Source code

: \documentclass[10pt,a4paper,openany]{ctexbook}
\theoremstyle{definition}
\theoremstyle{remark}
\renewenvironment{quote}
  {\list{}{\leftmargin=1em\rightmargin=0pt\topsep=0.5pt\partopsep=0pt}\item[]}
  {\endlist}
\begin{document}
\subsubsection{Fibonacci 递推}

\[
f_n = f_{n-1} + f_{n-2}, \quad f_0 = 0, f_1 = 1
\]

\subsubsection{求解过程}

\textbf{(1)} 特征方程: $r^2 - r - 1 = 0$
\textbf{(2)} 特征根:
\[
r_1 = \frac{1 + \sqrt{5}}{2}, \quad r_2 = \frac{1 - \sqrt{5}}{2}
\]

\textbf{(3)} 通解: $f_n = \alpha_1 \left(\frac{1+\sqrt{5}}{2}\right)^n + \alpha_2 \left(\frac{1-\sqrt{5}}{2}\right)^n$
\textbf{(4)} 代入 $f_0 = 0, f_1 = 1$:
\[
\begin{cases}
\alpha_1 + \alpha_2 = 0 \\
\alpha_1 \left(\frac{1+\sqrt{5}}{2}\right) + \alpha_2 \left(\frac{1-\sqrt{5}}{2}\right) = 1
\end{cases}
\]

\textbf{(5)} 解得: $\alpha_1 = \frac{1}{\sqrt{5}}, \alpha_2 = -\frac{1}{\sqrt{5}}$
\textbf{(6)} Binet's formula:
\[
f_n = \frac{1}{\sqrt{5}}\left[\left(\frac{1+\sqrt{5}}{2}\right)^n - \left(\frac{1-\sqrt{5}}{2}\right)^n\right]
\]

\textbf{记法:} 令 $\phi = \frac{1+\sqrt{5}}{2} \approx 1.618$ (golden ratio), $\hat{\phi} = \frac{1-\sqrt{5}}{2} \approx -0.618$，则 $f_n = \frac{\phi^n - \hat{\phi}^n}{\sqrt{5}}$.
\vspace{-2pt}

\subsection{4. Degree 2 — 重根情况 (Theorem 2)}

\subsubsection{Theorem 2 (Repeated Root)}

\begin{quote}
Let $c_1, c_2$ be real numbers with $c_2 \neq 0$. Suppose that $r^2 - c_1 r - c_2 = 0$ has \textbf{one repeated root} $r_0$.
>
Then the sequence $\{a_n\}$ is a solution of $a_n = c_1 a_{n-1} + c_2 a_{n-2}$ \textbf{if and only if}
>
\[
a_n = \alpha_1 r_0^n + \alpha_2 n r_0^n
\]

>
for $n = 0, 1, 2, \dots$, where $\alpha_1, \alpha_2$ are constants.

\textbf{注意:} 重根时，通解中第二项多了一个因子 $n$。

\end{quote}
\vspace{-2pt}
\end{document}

━━━━━━━━━━

What this exercise asks for is every line of the data above with the word "frac".

• _RESPONSE BOX_:
r_1 = \frac{1 + \sqrt{5}}{2}, \quad r_2 = \frac{1 - \sqrt{5}}{2}
\textbf{(3)} 通解: $f_n = \alpha_1 \left(\frac{1+\sqrt{5}}{2}\right)^n + \alpha_2 \left(\frac{1-\sqrt{5}}{2}\right)^n$
\alpha_1 \left(\frac{1+\sqrt{5}}{2}\right) + \alpha_2 \left(\frac{1-\sqrt{5}}{2}\right) = 1
\textbf{(5)} 解得: $\alpha_1 = \frac{1}{\sqrt{5}}, \alpha_2 = -\frac{1}{\sqrt{5}}$
f_n = \frac{1}{\sqrt{5}}\left[\left(\frac{1+\sqrt{5}}{2}\right)^n - \left(\frac{1-\sqrt{5}}{2}\right)^n\right]
\textbf{记法:} 令 $\phi = \frac{1+\sqrt{5}}{2} \approx 1.618$ (golden ratio), $\hat{\phi} = \frac{1-\sqrt{5}}{2} \approx -0.618$，则 $f_n = \frac{\phi^n - \hat{\phi}^n}{\sqrt{5}}$.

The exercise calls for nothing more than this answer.